Despite being a brilliant floor-stretching, flow-state-enjoying, hot-shooting breakout story the season prior, and despite pointedly retaining everyone from that team, and despite running the same stuff to get the same shots, Marquette started 2023-24 unthinkably cold. They went 5-of-17 in a tight Maui Invitational loss to Purdue, 7-of-29 in a bitter defeat to Wisconsin, 8-of-24 in a win over Notre Dame, 4-of-20 in a Dec. 19 loss to Providence, 5-of-31 in a hapless, scoring-bereft defeat to Butler.
There was no obvious explanation for this. Nothing had changed. Marquette’s offense was the same. The looks were as good — objectively, statistically — as they had been in 2022-23. The process was sound. The results stubbornly refused to follow.
And then, of course, they did. Right on cue, with no discernible change in tactical approach, in mid-January Marquette began to enjoy a positive regression renaissance. From Jan. 15 to Feb. 13, Marquette won eight games in a row. In a four game stretch from Jan. 24 to Feb. 3, Tyler Kolek and Co. smoked 47 of their 104 attempts from 3. By the time the Big East campaign was over, Marquette had gone from the low-30s in 3-point shooting percentage in November and December (including all of those noticeable outlier performances against top competition) to nearly 37 percent in Big East play, which if they had shot that rate all season would make them one of the 20-ish-best 3-point shooting teams in the country. The shooting came back and so Marquette cruised. All was well.
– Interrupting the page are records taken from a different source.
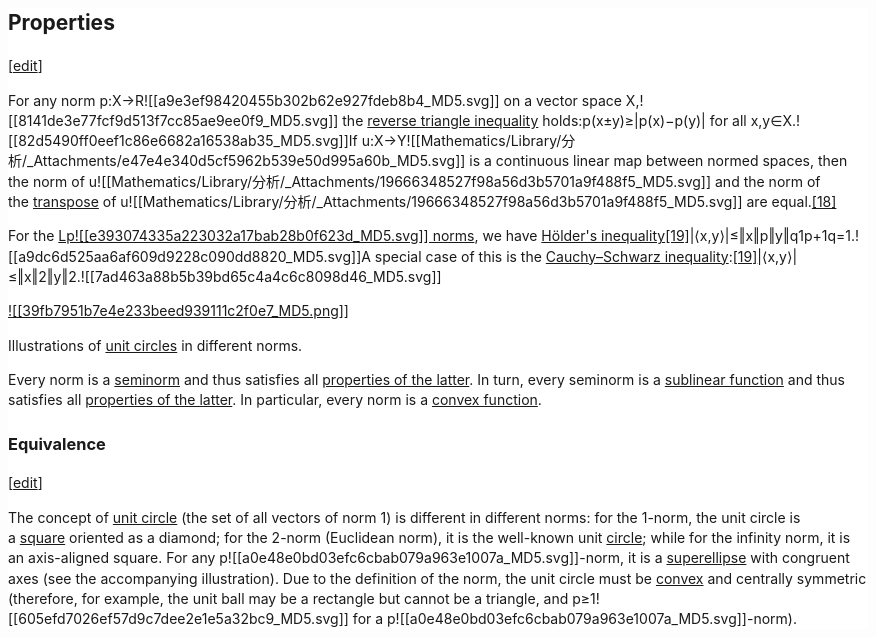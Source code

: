 ## Properties

[[edit](https://en.wikipedia.org/w/index.php?title=Norm_(mathematics)&action=edit&section=20 "Edit section: Properties")]

For any norm p:X→R![[a9e3ef98420455b302b62e927fdeb8b4_MD5.svg]] on a vector space X,![[8141de3e77fcf9d513f7cc85ae9ee0f9_MD5.svg]] the [reverse triangle inequality](https://en.wikipedia.org/wiki/Reverse_triangle_inequality "Reverse triangle inequality") holds:p(x±y)≥|p(x)−p(y)| for all x,y∈X.![[82d5490ff0eef1c86e6682a16538ab35_MD5.svg]]If u:X→Y![[Mathematics/Library/分析/_Attachments/e47e4e340d5cf5962b539e50d995a60b_MD5.svg]] is a continuous linear map between normed spaces, then the norm of u![[Mathematics/Library/分析/_Attachments/19666348527f98a56d3b5701a9f488f5_MD5.svg]] and the norm of the [transpose](https://en.wikipedia.org/wiki/Transpose "Transpose") of u![[Mathematics/Library/分析/_Attachments/19666348527f98a56d3b5701a9f488f5_MD5.svg]] are equal.[[18]](https://en.wikipedia.org/wiki/Norm_(mathematics)#cite_note-FOOTNOTETr%C3%A8ves2006242%E2%80%93243-18)

For the [Lp![[e393074335a223032a17bab28b0f623d_MD5.svg]] norms](https://en.wikipedia.org/wiki/Lp_space "Lp space"), we have [Hölder's inequality](https://en.wikipedia.org/wiki/H%C3%B6lder%27s_inequality "Hölder's inequality")[[19]](https://en.wikipedia.org/wiki/Norm_(mathematics)#cite_note-GOLUB-19)|⟨x,y⟩|≤‖x‖p‖y‖q1p+1q=1.![[a9dc6d525aa6af609d9228c090dd8820_MD5.svg]]A special case of this is the [Cauchy–Schwarz inequality](https://en.wikipedia.org/wiki/Cauchy%E2%80%93Schwarz_inequality "Cauchy–Schwarz inequality"):[[19]](https://en.wikipedia.org/wiki/Norm_(mathematics)#cite_note-GOLUB-19)|⟨x,y⟩|≤‖x‖2‖y‖2.![[7ad463a88b5b39bd65c4a4c6c8098d46_MD5.svg]]

[![[39fb7951b7e4e233beed939111c2f0e7_MD5.png]]](https://en.wikipedia.org/wiki/File:Vector_norms.svg)

Illustrations of [unit circles](https://en.wikipedia.org/wiki/Unit_circle "Unit circle") in different norms.

Every norm is a [seminorm](https://en.wikipedia.org/wiki/Seminorm "Seminorm") and thus satisfies all [properties of the latter](https://en.wikipedia.org/wiki/Seminorm#Algebraic_properties "Seminorm"). In turn, every seminorm is a [sublinear function](https://en.wikipedia.org/wiki/Sublinear_function "Sublinear function") and thus satisfies all [properties of the latter](https://en.wikipedia.org/wiki/Sublinear_function#Properties "Sublinear function"). In particular, every norm is a [convex function](https://en.wikipedia.org/wiki/Convex_function "Convex function").

### Equivalence

[[edit](https://en.wikipedia.org/w/index.php?title=Norm_(mathematics)&action=edit&section=21 "Edit section: Equivalence")]

The concept of [unit circle](https://en.wikipedia.org/wiki/Unit_circle "Unit circle") (the set of all vectors of norm 1) is different in different norms: for the 1-norm, the unit circle is a [square](https://en.wikipedia.org/wiki/Square_(geometry) "Square (geometry)") oriented as a diamond; for the 2-norm (Euclidean norm), it is the well-known unit [circle](https://en.wikipedia.org/wiki/Circle "Circle"); while for the infinity norm, it is an axis-aligned square. For any p![[a0e48e0bd03efc6cbab079a963e1007a_MD5.svg]]-norm, it is a [superellipse](https://en.wikipedia.org/wiki/Superellipse "Superellipse") with congruent axes (see the accompanying illustration). Due to the definition of the norm, the unit circle must be [convex](https://en.wikipedia.org/wiki/Convex_set "Convex set") and centrally symmetric (therefore, for example, the unit ball may be a rectangle but cannot be a triangle, and p≥1![[605efd7026ef57d9c7dee2e1e5a32bc9_MD5.svg]] for a p![[a0e48e0bd03efc6cbab079a963e1007a_MD5.svg]]-norm).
Then came Friday, when it inexplicably left again, abandoning the Golden Eagles as quickly and readily as it had returned. Marquette, one of the best perimeter offensive teams in the country for the past two months, went 4-of-31 from 3 in Dallas Friday night. NC State will play in the Elite Eight Sunday. “It's going to be hard to win,” Shaka Smart said Friday night, “if you go 4 for 31 as a team.”
In the NCAA Tournament, it really is that simple — and that quick, and that ruthless. Months of hot shooting gone.
Which is not to say NC State didn’t deserve credit for their triumph. Of course they did.